As a teenager, I felt lonely in my youth group. Although the group began spiritually strong, the public affair of a beloved youth leader knocked the group off its moorings. As the group drifted towards immoral habits, my sense of loneliness increased. During these years, my grip on God as my Companion grew more experienced. Even as a single adult waiting to find a “mostly normal” man, I was lonely. But my patience paid off.
But the feeling of being alone in the Congo was different. It felt more distant, forsaken, and hopeless; more complex than the way that I had already experienced it throughout my life. Both Gale and I had a similar occurrence: we were outside at night to use an outhouse. We had flashlights and toilet paper with us. The sky was brilliantly lit by the stars that were undimmed by the lights of mankind. Suddenly, far above us, we heard the sound of an airliner, flying at 35,000 feet above us. We witnessed the feeling of being abandoned by culture and a modern way of thinking. We both felt like children who had been forsaken by a parent. That parent was our country, America. And the loneliness that accompanied that experience was deeper than any we had ever felt before.

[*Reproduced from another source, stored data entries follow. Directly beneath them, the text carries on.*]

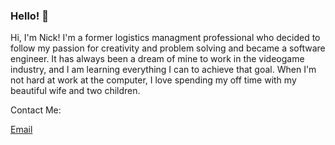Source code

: ### Hello! 👋

Hi, I'm Nick!  I'm a former logistics managment professional who decided to follow my passion for creativity and problem solving and became a software engineer.  It has always been a dream of mine to work in the videogame industry, and I am learning everything I can to achieve that goal.  When I'm not hard at work at the computer, I love spending my off time with my beautiful wife and two children.

Contact Me:

[Email](ngwatson0379@gmail.com)
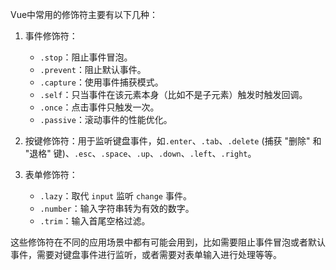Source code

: Vue中常用的修饰符主要有以下几种：

1. 事件修饰符：
    
    - `.stop`：阻止事件冒泡。
    - `.prevent`：阻止默认事件。
    - `.capture`：使用事件捕获模式。
    - `.self`：只当事件在该元素本身（比如不是子元素）触发时触发回调。
    - `.once`：点击事件只触发一次。
    - `.passive`：滚动事件的性能优化。
2. 按键修饰符：用于监听键盘事件，如`.enter`、`.tab`、`.delete` (捕获 "删除" 和 "退格" 键)、`.esc`、`.space`、`.up`、`.down`、`.left`、`.right`。
    
3. 表单修饰符：
    
    - `.lazy`：取代 `input` 监听 `change` 事件。
    - `.number`：输入字符串转为有效的数字。
    - `.trim`：输入首尾空格过滤。

这些修饰符在不同的应用场景中都有可能会用到，比如需要阻止事件冒泡或者默认事件，需要对键盘事件进行监听，或者需要对表单输入进行处理等等。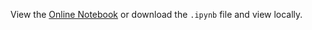 View the [Online Notebook](http://nbviewer.ipython.org/github/iit-cs579/main/blob/master/lec/l04/l04.ipynb) or download the `.ipynb` file and view locally.

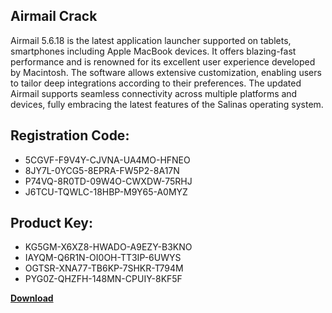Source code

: ## Airmail Crack

Airmail 5.6.18 is the latest application launcher supported on tablets, smartphones including Apple MacBook devices. It offers blazing-fast performance and is renowned for its excellent user experience developed by Macintosh. The software allows extensive customization, enabling users to tailor deep integrations according to their preferences. The updated Airmail supports seamless connectivity across multiple platforms and devices, fully embracing the latest features of the Salinas operating system.

## Registration Code:

- 5CGVF-F9V4Y-CJVNA-UA4MO-HFNEO
- 8JY7L-0YCG5-8EPRA-FW5P2-8A17N
- P74VQ-8R0TD-09W4O-CWXDW-75RHJ
- J6TCU-TQWLC-18HBP-M9Y65-A0MYZ

##  Product Key:

- KG5GM-X6XZ8-HWADO-A9EZY-B3KNO
- IAYQM-Q6R1N-OI0OH-TT3IP-6UWYS
- OGTSR-XNA77-TB6KP-7SHKR-T794M
- PYG0Z-QHZFH-148MN-CPUIY-8KF5F

[**Download**](https://drive.usercontent.google.com/download?id=1w3ez7p7KCfALci31t5TzGdOOxoF1Am3C)


 


 


 


 


 


 


 


 


 


 


 


 


 


 


 


 


 


 


 


 


 


 


 


 


 


 


 


 


 


 


 


 


 


 


 


 


 


 


 


 


 


 


 


 


 


 


 


 


 


 
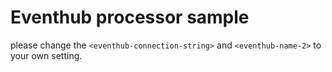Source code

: # Eventhub processor sample

please change the `<eventhub-connection-string>` and `<eventhub-name-2>` to your own setting.
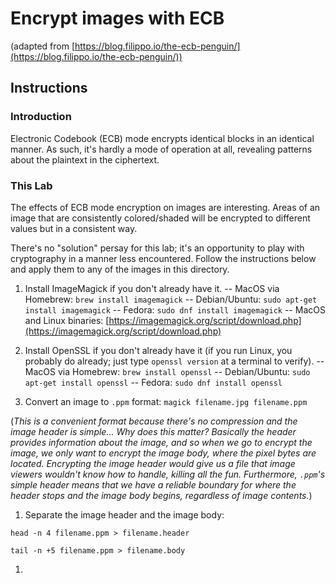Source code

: # Encrypt images with ECB
(adapted from [https://blog.filippo.io/the-ecb-penguin/](https://blog.filippo.io/the-ecb-penguin/))

## Instructions

### Introduction

Electronic Codebook (ECB) mode encrypts identical blocks in an identical manner.  As such, it's hardly a mode of operation at all, revealing patterns about the plaintext in the ciphertext.

### This Lab

The effects of ECB mode encryption on images are interesting.  Areas of an image that are consistently colored/shaded will be encrypted to different values but in a consistent way.


There's no "solution" persay for this lab; it's an opportunity to play with cryptography in a manner less encountered.  Follow the instructions below and apply them to any of the images in this directory.

1. Install ImageMagick if you don't already have it.
-- MacOS via Homebrew: `brew install imagemagick`
-- Debian/Ubuntu: `sudo apt-get install imagemagick`
-- Fedora: `sudo dnf install imagemagick`
-- MacOS and Linux binaries: [https://imagemagick.org/script/download.php](https://imagemagick.org/script/download.php)


1. Install OpenSSL if you don't already have it (if you run Linux, you probably do already; just type `openssl version` at a terminal to verify).
-- MacOS via Homebrew: `brew install openssl`
-- Debian/Ubuntu: `sudo apt-get install openssl`
-- Fedora: `sudo dnf install openssl`


1. Convert an image to `.ppm` format: `magick filename.jpg filename.ppm`


(_This is a convenient format because there's no compression and the image header is simple... Why does this matter?  Basically the header provides information about the image, and so when we go to encrypt the image, we only want to encrypt the image _body_, where the pixel bytes are located.  Encrypting the image header would give us a file that image viewers wouldn't know how to handle, killing all the fun.  Furthermore, `.ppm`'s simple header means that we have a reliable boundary for where the header stops and the image body begins, regardless of image contents._)


1. Separate the image header and the image body:

`head -n 4 filename.ppm > filename.header`

`tail -n +5 filename.ppm > filename.body`


1. 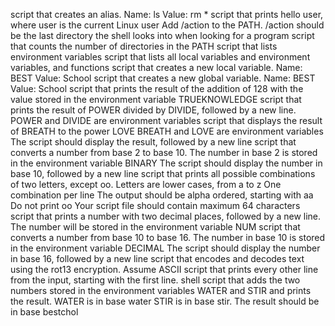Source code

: script that creates an alias.
	Name: ls
	Value: rm *
script that prints hello user, where user is the current Linux user
Add /action to the PATH. /action should be the last directory the shell looks into when looking for a program
script that counts the number of directories in the PATH
script that lists environment variables
script that lists all local variables and environment variables, and functions
script that creates a new local variable.
	Name: BEST
	Value: School
script that creates a new global variable.
	Name: BEST
	Value: School
script that prints the result of the addition of 128 with the value stored in the environment variable TRUEKNOWLEDGE
script that prints the result of POWER divided by DIVIDE, followed by a new line.
	POWER and DIVIDE are environment variables
script that displays the result of BREATH to the power LOVE
	BREATH and LOVE are environment variables
	The script should display the result, followed by a new line
script that converts a number from base 2 to base 10.
	The number in base 2 is stored in the environment variable BINARY
	The script should display the number in base 10, followed by a new line
script that prints all possible combinations of two letters, except oo.
	Letters are lower cases, from a to z
	One combination per line
	The output should be alpha ordered, starting with aa
	Do not print oo
	Your script file should contain maximum 64 characters
script that prints a number with two decimal places, followed by a new line. The number will be stored in the environment variable NUM
script that converts a number from base 10 to base 16.
	The number in base 10 is stored in the environment variable DECIMAL
	The script should display the number in base 16, followed by a new line
script that encodes and decodes text using the rot13 encryption. Assume ASCII
script that prints every other line from the input, starting with the first line.
shell script that adds the two numbers stored in the environment variables WATER and STIR and prints the result.
	WATER is in base water
	STIR is in base stir.
	The result should be in base bestchol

But a deeper, more comforting thought came to mind. We were not alone. We were exactly right in the middle of God’s work in our lives. We were bringing the light of the gospel to the Congolese people. We were not forsaken, for our God had traveled with us to this place that felt like the middle of nowhere. We were young missionaries: still learning the language; still cutting our teeth on the culture. We gained friends among those in the Congo, both nationals and western missionaries. But in that moment when we felt the most alone, we gained the most comfort from the God who never leaves or forsakes us.
God had gone with us. We were not forsaken.